Why We Must Retain Our Natural Imperfect-Perfect Humanness – as AI encroaches on every aspect of daily Lives.
By Katie Stokes.
The Japanese aesthetic and philosophical concept of Wabi-Sabi — the celebration of transience, imperfection, and authenticity — could not be further from the data-trained precision of AI.
The appreciation of beauty – of humanness that is “imperfect, impermanent, and incomplete”. Cracks are what make humans unique.
In a world surging forward on the back of artificial intelligence and algorithmic efficiency, there’s a quiet, powerful truth we are at risk of forgetting: our value as humans lies in our imperfections. And that’s precisely why it matters now more than ever.
AI is designed to be consistent, predictable, and homogenized. It learns from massive datasets, repeats patterns, and optimizes for accuracy and efficiency. That might be useful for sorting logistics or managing energy grids. But when it comes to storytelling, leadership, empathy, social policy — even public trust — humanity matters.
Our pauses, our contradictions, our learned behaviours and cultural quirks — “warts and all” — make us who we are.
Consider this: a refugee mother navigating a new country’s social housing system, or a farmer impacted by both floods and carbon markets. Their experiences, and how they express them, form the heart of public discourse. Their anger, humour, accent, and body language — not just their words — communicate volumes. These are not outputs that a machine can replicate. Nor should it try.
This matters deeply when we talk about ESG — environmental, social, and governance frameworks — and how governments issue economic relief, allocate climate adaptation funding, or measure community “resilience.” Social licence — that elusive trust between government, industry, and people — doesn’t come from automated reports or generative content. It’s built from conversations, histories, failures, and repairs. From sitting across the table with someone who’s been through it, and still shows up.
And yet, we’re seeing a rising tide of machine-generated messaging infiltrate media releases, corporate comms, and even community engagement. The risk? That everything starts to sound the same. Polished. Vague. Sanitised. That unique voices — from First Nations Elders to Vietnamese grandmothers to climate-stricken coastal youth — are flattened into AI-friendly generalities. In the name of “neutrality,” we lose nuance. In the name of “efficiency,” we lose empathy.
The philosophy of Wabi-Sabi reminds us that beauty is found in the cracked tea bowl, the faded photograph, the unpolished sentence.

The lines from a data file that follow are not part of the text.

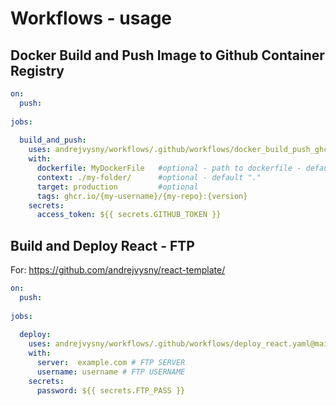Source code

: # Workflows - usage


## Docker Build and Push Image to Github Container Registry

```yml
on:
  push:
    
jobs:
  
  build_and_push:
    uses: andrejvysny/workflows/.github/workflows/docker_build_push_ghcr.yaml@main
    with:
      dockerfile: MyDockerFile   #optional - path to dockerfile - default "Dockerfile"
      context: ./my-folder/      #optional - default "."
      target: production         #optional
      tags: ghcr.io/{my-username}/{my-repo}:{version}
    secrets:
      access_token: ${{ secrets.GITHUB_TOKEN }}
```




## Build and Deploy React - FTP
For: https://github.com/andrejvysny/react-template/

```yml
on:
  push:
    
jobs:
  
  deploy:
    uses: andrejvysny/workflows/.github/workflows/deploy_react.yaml@main
    with:
      server:  example.com # FTP SERVER
      username: username # FTP USERNAME
    secrets:
      password: ${{ secrets.FTP_PASS }}
```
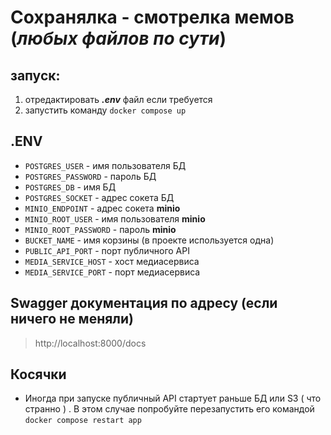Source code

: # Сохранялка - смотрелка мемов (_любых файлов по сути_)

## запуск:
1. отредактировать ___.env___ файл если требуется
2. запустить команду ```docker compose up```

## .ENV
* ```POSTGRES_USER``` - имя пользователя БД 
* ```POSTGRES_PASSWORD``` - пароль БД
* ```POSTGRES_DB``` - имя БД
* ```POSTGRES_SOCKET``` - адрес сокета БД 
* ```MINIO_ENDPOINT``` - адрес сокета **minio** 
* ```MINIO_ROOT_USER``` - имя пользователя **minio**
* ```MINIO_ROOT_PASSWORD``` - пароль **minio**
* ```BUCKET_NAME``` - имя корзины (в проекте используется одна)
* ```PUBLIC_API_PORT``` - порт публичного API
* ```MEDIA_SERVICE_HOST``` - хост медиасервиса
* ```MEDIA_SERVICE_PORT``` - порт медиасервиса

## Swagger документация по адресу (если ничего не меняли)
> http://localhost:8000/docs

## Косячки
* Иногда при запуске публичный API стартует раньше БД или S3 ( что странно )
. В этом случае попробуйте перезапустить его командой 
```docker compose restart app```

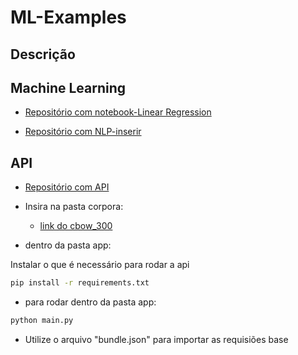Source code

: # ML-Examples

## Descrição


## Machine Learning
- [Repositório com notebook-Linear Regression](https://github.com/WilliamYizima/ml-examples/tree/master/01-Linear-Regression)

- [Repositório com NLP-inserir]()


## API

- [Repositório com API](https://github.com/WilliamYizima/ml-examples/tree/master/app)

- Insira na pasta corpora:
    - [link do cbow_300](http://143.107.183.175:22980/download.php?file=embeddings/word2vec/cbow_s300.zip)

- dentro da pasta app:

Instalar o que é necessário para rodar a api
```bash
pip install -r requirements.txt
```
- para rodar dentro da pasta app:
```bash
python main.py
```

- Utilize o arquivo "bundle.json" para importar as requisiões base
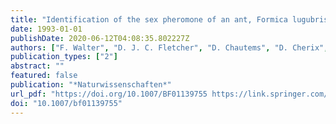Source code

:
 ```yaml
---
title: "Identification of the sex pheromone of an ant, Formica lugubris (Hymenoptera, Formicidae)"
date: 1993-01-01
publishDate: 2020-06-12T04:08:35.802227Z
authors: ["F. Walter", "D. J. C. Fletcher", "D. Chautems", "D. Cherix", "L. Keller", "W. Francke", "W. Fortelius", "R. Rosengren", "E. L. Vargo"]
publication_types: ["2"]
abstract: ""
featured: false
publication: "*Naturwissenschaften*"
url_pdf: "https://doi.org/10.1007/BF01139755 https://link.springer.com/content/pdf/10.1007%2FBF01139755.pdf"
doi: "10.1007/bf01139755"
---
```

In the same way, social cohesion is built not from perfection, but from vulnerability and shared experience. As we embrace new technologies in policy-making, urban design, and economic modelling, we must also preserve the human voice — diverse, irregular, and real.
Let AI assist. Let it crunch the numbers and map the flood zones. But let humans — in all our complex, contradictory individualism— tell the story. Form the policy. Build the trust. Because in a time of climate upheaval, economic shifts, and social fragmentation, what we need most isn’t uniform answers. It’s deeply human responses from deep human connection and experiences.
And that — not machine logic — is how we move forward.